Laurent respondió por los dos:

—Si, el guión está listo. Lo difícil es pensar que la emisión debe seguir adelante de todos modos, que entre las llamadas normales están esas otras. ¿Cómo marchan las cosas por aquí?

La puerta de la entrada se abrió otra vez y la figura de Hulot permaneció un instante encuadrada en el vano como una foto desenfocada. Frank pensó que, desde su llegada a Montecarlo, parecía haber envejecido diez años.

—Ah, estáis aquí. Buenas noches a todos. Frank, ¿puedo hablarte un momento?

Jean-Loup, Laurent y Bikjalo se apartaron un poco para que Frank y el comisario pudieran hablar.

—¿Qué pasa?

Los dos se acercaron a la pared opuesta, junto a los dos paneles de cristal que cubrían el tablero de las conexiones telefónicas, los empalmes con el satélite y las máquinas de conexión ISDN.

—Todo está en su lugar. La unidad de intervención está alerta En la comisaría de policía hay doce hombres en espera que pueden partir como un rayo a donde sea. Las calles están llenas de agentes de paisano: tíos con expresión inocente, hombres que pasean un perro, parejas con cochecitos de bebé y cosas así. Tenemos cubierta toda la ciudad. Si hace falta, pueden actuar en un instante. Eso, suponiendo que la víctima esté aquí, en Montecarlo. Si, en cambio, el señor Ninguno ha decidido ir a buscar a su víctima a quién sabe dónde, hemos alertado a todas las fuerzas de policía de la costa. Ahora solo nos queda ser más astutos que el asesino. Por lo demás, estamos en las manos de Dios.

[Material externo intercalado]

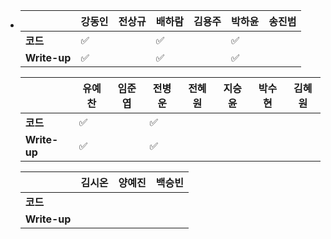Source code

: - |              | 강동인 | 전상규 | 배하람 | 김용주 | 박하윤 | 송진범 |
  | ------------ | ------ | ------ | ------ | ------ | ------ | ------ |
  | **코드**     | :white_check_mark: |        | :white_check_mark: |        |  :white_check_mark: | | :white_check_mark: |      |
  | **Write-up** | :white_check_mark: |        | :white_check_mark: |        |   :white_check_mark: | | :white_check_mark: |       |

  |              | 유예찬 | 임준엽 | 전병운 | 전혜원 | 지승윤 | 박수현 | 김혜원 |
  | ------------ | ------ | ------ | ------ | ------ | ------ | ------ | ------ |
  | **코드**     | :white_check_mark: |  | :white_check_mark: |      |        |        |        |        |        |
  | **Write-up** | :white_check_mark: |  | :white_check_mark: |      |        |        |        |        |        |

  |              | 김시온 | 양예진 | 백승빈 |
  | ------------ | :----: | :----: | :----: |
  | **코드**     |        |        |        |
  | **Write-up** |        |        |        |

Frank señaló a dos personas que entraban en aquel momento, acompañadas por Morelli.

—Y en las manos de Pierrot, a quien Dios ha tratado tan mal...

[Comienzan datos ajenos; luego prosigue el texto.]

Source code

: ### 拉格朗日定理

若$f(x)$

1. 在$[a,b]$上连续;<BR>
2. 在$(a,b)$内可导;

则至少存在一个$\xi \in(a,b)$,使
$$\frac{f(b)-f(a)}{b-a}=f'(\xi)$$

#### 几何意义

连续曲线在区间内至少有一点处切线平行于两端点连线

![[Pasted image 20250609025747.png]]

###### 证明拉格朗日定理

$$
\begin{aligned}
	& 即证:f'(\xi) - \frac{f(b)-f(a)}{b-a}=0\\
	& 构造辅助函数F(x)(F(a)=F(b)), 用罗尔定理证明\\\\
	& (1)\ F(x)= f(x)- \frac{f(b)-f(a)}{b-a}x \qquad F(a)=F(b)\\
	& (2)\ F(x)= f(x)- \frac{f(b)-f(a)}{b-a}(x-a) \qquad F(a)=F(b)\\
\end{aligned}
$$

Pierrot y su madre llegaron hasta donde se hallaban ellos y se detuvieron. La mujer apretaba la mano del joven como si fuera su tabla de salvación. Parecía que, en lugar de ofrecer seguridad, la buscara en la figura inocente del hijo, que vivía aquella historia como una ocasión en la que podía participar en algo de lo que en general quedaba excluido.

Era él, solo él, Pierrot, el muchacho despierto, el que conocía la música que contenía el salón. Le había gustado mucho lo que había sucedido la vez anterior, cuando todos los mayores lo observaban con ansiedad, esperando que les dijera si el disco estaba o no estaba, para pedirle que partiera a buscarlo. Le gustaba estar allí todas las noches, en la radio, con Jean-Loup, mirándolo por el crista aguardando al hombre que hablaba con los diablos, en vez de quedarse en su casa y oír solo la voz que salía del estéreo.

Le gustaba aquel juego, aunque comprendía que no era en realidad un juego.

A veces soñaba con eso por la noche. Por primera vez agradecía no tener, en el pequeño piso donde vivían, una alcoba solo para él sino dormir en la cama grande con su madre. Se despertaban y tenían miedo los dos, y no lograban dormirse hasta que por la persiana se filtraba la luz rosa del alba.

Pierrot se soltó de la mano de la madre y corrió hacia Jean-Loup, su ídolo, su mejor amigo. El locutor le desordenó el pelo.